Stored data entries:
::::::::::

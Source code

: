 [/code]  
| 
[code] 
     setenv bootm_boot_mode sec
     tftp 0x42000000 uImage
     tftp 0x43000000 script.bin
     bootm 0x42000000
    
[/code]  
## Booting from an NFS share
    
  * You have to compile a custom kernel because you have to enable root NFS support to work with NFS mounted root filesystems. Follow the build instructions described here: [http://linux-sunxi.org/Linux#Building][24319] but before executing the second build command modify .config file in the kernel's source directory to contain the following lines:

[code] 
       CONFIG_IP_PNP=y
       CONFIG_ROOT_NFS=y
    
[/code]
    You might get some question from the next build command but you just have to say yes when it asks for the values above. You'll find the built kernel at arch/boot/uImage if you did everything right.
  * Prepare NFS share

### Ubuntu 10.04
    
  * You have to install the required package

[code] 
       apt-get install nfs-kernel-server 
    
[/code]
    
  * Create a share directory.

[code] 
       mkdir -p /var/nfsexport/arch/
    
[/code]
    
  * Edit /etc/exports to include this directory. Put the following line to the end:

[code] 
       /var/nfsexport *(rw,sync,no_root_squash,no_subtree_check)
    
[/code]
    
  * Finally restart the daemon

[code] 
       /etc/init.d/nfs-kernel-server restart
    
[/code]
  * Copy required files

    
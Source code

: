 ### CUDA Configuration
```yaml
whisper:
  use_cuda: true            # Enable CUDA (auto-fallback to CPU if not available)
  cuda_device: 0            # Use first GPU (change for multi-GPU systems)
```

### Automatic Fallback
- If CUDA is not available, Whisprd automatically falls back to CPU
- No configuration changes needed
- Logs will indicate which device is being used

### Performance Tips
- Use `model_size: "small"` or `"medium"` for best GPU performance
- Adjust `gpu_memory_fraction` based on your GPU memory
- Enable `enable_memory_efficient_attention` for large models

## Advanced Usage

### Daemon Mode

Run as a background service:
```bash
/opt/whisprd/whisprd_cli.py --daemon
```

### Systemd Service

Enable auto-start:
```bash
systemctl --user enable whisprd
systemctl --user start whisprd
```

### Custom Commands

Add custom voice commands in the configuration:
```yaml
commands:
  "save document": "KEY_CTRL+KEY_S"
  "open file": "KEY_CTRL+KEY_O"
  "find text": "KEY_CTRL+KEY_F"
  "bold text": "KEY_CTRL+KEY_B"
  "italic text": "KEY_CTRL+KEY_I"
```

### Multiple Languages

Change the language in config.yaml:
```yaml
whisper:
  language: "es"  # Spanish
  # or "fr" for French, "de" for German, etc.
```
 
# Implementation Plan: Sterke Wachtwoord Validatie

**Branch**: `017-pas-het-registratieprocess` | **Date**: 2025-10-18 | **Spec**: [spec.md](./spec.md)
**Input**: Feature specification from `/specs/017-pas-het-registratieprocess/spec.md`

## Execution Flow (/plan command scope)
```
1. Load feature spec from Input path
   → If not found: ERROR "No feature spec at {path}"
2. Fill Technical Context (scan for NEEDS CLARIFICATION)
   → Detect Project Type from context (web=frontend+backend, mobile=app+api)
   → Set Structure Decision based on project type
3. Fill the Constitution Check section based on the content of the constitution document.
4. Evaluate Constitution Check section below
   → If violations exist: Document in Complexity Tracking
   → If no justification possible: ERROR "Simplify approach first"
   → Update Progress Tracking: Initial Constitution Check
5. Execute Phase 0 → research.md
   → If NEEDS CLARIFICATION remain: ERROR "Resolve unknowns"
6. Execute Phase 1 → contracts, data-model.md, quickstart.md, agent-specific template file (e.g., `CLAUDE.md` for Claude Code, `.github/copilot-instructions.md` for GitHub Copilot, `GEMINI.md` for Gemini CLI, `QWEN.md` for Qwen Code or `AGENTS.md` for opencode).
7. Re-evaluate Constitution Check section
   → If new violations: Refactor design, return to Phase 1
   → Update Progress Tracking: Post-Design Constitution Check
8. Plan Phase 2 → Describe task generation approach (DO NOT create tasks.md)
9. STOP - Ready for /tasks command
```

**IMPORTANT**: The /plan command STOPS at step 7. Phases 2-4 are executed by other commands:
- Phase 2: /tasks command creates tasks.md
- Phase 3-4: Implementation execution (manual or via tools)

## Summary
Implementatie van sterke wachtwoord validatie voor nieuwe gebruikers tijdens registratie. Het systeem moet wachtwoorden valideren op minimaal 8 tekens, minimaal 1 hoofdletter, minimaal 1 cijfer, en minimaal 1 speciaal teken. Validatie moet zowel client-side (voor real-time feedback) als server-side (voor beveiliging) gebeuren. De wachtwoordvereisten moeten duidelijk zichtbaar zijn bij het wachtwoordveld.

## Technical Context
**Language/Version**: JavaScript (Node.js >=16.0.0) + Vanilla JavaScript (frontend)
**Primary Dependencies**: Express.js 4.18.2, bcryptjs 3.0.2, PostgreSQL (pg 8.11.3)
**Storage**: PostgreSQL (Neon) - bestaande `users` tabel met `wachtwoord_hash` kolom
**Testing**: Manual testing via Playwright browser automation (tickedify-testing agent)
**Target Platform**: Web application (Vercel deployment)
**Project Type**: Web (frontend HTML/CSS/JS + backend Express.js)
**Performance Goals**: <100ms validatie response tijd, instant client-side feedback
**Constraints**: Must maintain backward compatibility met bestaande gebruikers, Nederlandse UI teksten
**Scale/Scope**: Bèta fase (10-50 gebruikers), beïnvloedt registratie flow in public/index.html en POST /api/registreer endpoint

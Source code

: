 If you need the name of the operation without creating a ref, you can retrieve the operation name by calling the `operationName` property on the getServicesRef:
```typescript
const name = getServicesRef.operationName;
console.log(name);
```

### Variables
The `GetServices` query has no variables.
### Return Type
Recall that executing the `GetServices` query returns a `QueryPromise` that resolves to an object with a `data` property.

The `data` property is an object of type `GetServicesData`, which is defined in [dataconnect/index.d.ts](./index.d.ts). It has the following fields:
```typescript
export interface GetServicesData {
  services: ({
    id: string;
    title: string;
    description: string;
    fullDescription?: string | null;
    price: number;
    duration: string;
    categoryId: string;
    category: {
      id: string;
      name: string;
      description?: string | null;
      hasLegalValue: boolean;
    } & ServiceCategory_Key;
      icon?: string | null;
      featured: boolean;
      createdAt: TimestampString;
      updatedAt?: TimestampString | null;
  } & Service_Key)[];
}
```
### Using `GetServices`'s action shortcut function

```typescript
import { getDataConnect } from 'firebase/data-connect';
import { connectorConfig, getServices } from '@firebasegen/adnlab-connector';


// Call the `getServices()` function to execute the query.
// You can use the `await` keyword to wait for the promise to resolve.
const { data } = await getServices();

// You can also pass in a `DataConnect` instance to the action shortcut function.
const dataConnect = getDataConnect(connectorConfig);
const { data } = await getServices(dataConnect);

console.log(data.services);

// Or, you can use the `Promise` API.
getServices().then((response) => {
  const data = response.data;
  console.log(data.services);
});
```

::::::::::

= Aim of the exercise =
Print again the lines of the entries above that fall between the line holding "(Neon) - bestaande" and the line holding "Nederlandse UI teksten", inclusive, exactly as they stand.

= Written response =
**Storage**: PostgreSQL (Neon) - bestaande `users` tabel met `wachtwoord_hash` kolom
**Testing**: Manual testing via Playwright browser automation (tickedify-testing agent)
**Target Platform**: Web application (Vercel deployment)
**Project Type**: Web (frontend HTML/CSS/JS + backend Express.js)
**Performance Goals**: <100ms validatie response tijd, instant client-side feedback
**Constraints**: Must maintain backward compatibility met bestaande gebruikers, Nederlandse UI teksten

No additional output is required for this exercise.